In winter, a large amount of icing and snowing occurs in outdoor equipment and systems, which adversely affects their lifespan. The melting process is divided into two parts: convection melting and gravity shedding melting. This paper is based on an experiment with a real high-speed train unit, and it establishes a three-dimensional computational fluid dynamics model of the bogie area to validate the mathematical model of the winter ice melting experiment. A numerical simulation was used to calculate the airflow in the baffle-enclosed space and to predict the effects of interactions between air and the ice body on heat transfer and phase change. The influence of air velocity and temperature on the heat transfer was analyzed. The computational simulation effectively quantifies the amount of heat transfer and energy consumption under different conditions. This paper also presents a research method for the simulation of gravity shedding in complex models. These models provide information for the construction of similar ice melting models.

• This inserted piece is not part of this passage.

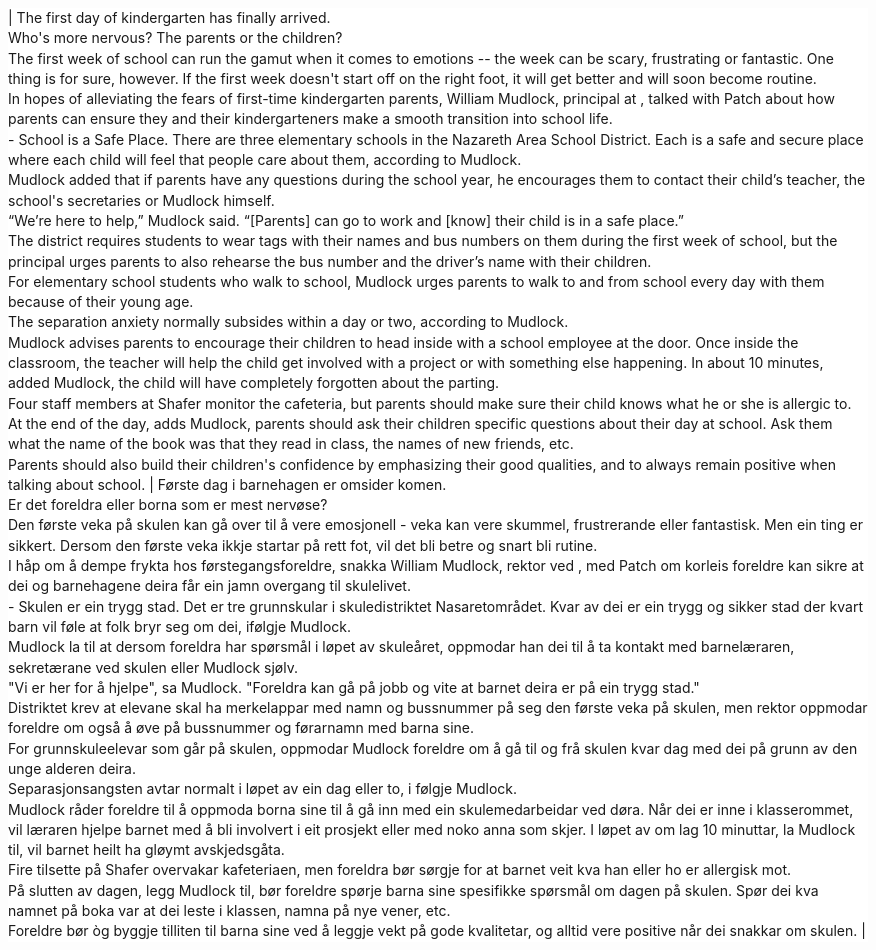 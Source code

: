 | The first day of kindergarten has finally arrived.<br/>Who's more nervous? The parents or the children?<br/>The first week of school can run the gamut when it comes to emotions -- the week can be scary, frustrating or fantastic. One thing is for sure, however. If the first week doesn't start off on the right foot, it will get better and will soon become routine.<br/>In hopes of alleviating the fears of first-time kindergarten parents, William Mudlock, principal at , talked with Patch about how parents can ensure they and their kindergarteners make a smooth transition into school life.<br/>- School is a Safe Place. There are three elementary schools in the Nazareth Area School District. Each is a safe and secure place where each child will feel that people care about them, according to Mudlock.<br/>Mudlock added that if parents have any questions during the school year, he encourages them to contact their child’s teacher, the school's secretaries or Mudlock himself.<br/>“We’re here to help,” Mudlock said. “[Parents] can go to work and [know] their child is in a safe place.”<br/>The district requires students to wear tags with their names and bus numbers on them during the first week of school, but the principal urges parents to also rehearse the bus number and the driver’s name with their children.<br/>For elementary school students who walk to school, Mudlock urges parents to walk to and from school every day with them because of their young age.<br/>The separation anxiety normally subsides within a day or two, according to Mudlock.<br/>Mudlock advises parents to encourage their children to head inside with a school employee at the door. Once inside the classroom, the teacher will help the child get involved with a project or with something else happening. In about 10 minutes, added Mudlock, the child will have completely forgotten about the parting.<br/>Four staff members at Shafer monitor the cafeteria, but parents should make sure their child knows what he or she is allergic to.<br/>At the end of the day, adds Mudlock, parents should ask their children specific questions about their day at school. Ask them what the name of the book was that they read in class, the names of new friends, etc.<br/>Parents should also build their children's confidence by emphasizing their good qualities, and to always remain positive when talking about school. | Første dag i barnehagen er omsider komen.<br/>Er det foreldra eller borna som er mest nervøse?<br/>Den første veka på skulen kan gå over til å vere emosjonell - veka kan vere skummel, frustrerande eller fantastisk. Men ein ting er sikkert. Dersom den første veka ikkje startar på rett fot, vil det bli betre og snart bli rutine.<br/>I håp om å dempe frykta hos førstegangsforeldre, snakka William Mudlock, rektor ved , med Patch om korleis foreldre kan sikre at dei og barnehagene deira får ein jamn overgang til skulelivet.<br/>- Skulen er ein trygg stad. Det er tre grunnskular i skuledistriktet Nasaretområdet. Kvar av dei er ein trygg og sikker stad der kvart barn vil føle at folk bryr seg om dei, ifølgje Mudlock.<br/>Mudlock la til at dersom foreldra har spørsmål i løpet av skuleåret, oppmodar han dei til å ta kontakt med barnelæraren, sekretærane ved skulen eller Mudlock sjølv.<br/>"Vi er her for å hjelpe", sa Mudlock. "Foreldra kan gå på jobb og vite at barnet deira er på ein trygg stad."<br/>Distriktet krev at elevane skal ha merkelappar med namn og bussnummer på seg den første veka på skulen, men rektor oppmodar foreldre om også å øve på bussnummer og førarnamn med barna sine.<br/>For grunnskuleelevar som går på skulen, oppmodar Mudlock foreldre om å gå til og frå skulen kvar dag med dei på grunn av den unge alderen deira.<br/>Separasjonsangsten avtar normalt i løpet av ein dag eller to, i følgje Mudlock.<br/>Mudlock råder foreldre til å oppmoda borna sine til å gå inn med ein skulemedarbeidar ved døra. Når dei er inne i klasserommet, vil læraren hjelpe barnet med å bli involvert i eit prosjekt eller med noko anna som skjer. I løpet av om lag 10 minuttar, la Mudlock til, vil barnet heilt ha gløymt avskjedsgåta.<br/>Fire tilsette på Shafer overvakar kafeteriaen, men foreldra bør sørgje for at barnet veit kva han eller ho er allergisk mot.<br/>På slutten av dagen, legg Mudlock til, bør foreldre spørje barna sine spesifikke spørsmål om dagen på skulen. Spør dei kva namnet på boka var at dei leste i klassen, namna på nye vener, etc.<br/>Foreldre bør òg byggje tilliten til barna sine ved å leggje vekt på gode kvalitetar, og alltid vere positive når dei snakkar om skulen. |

This paper has suggested that for thin ice bodies, convection melting was the dominant strategy. For thick ice bodies, however, gravity shedding melting became dominant. The study also confirmed that enclosed hot-air ice-melting systems gave a better energy performance than unenclosed systems.

在冬季，室外设备和系统会大量结冰和下雪，这会对它们的使用寿命产生不利影响。熔化过程分为两部分：对流熔化和重力脱落熔化。本文基于真实高速列车的实验，建立了转向架区域的三维计算流体动力学模型，以验证冬季冰融化实验的数学模型。数值模拟用于计算挡板封闭空间中的气流，并预测空气与冰体之间的相互作用对传热和相变的影响。分析了风速和温度对传热的影响。计算仿真有效地量化了不同条件下的传热量和能耗。本文还提出了一种在复杂模型中模拟重力脱落的研究方法。这些模型为类似的冰融化模型的构建提供了信息。本文提出，对于薄冰体，对流融化是主要策略。然而，对于厚厚的冰体，重力脱落融化成为主要因素。该研究还证实，封闭式热风融冰系统比非封闭式系统具有更好的能源性能。对流熔化是主要策略。然而，对于厚厚的冰体，重力脱落融化成为主要因素。研究还证实，封闭式热风融冰系统比未封闭式系统具有更好的能源性能。对流熔化是主要策略。然而，对于厚厚的冰体，重力脱落融化成为主要因素。研究还证实，封闭式热风融冰系统比未封闭式系统具有更好的能源性能。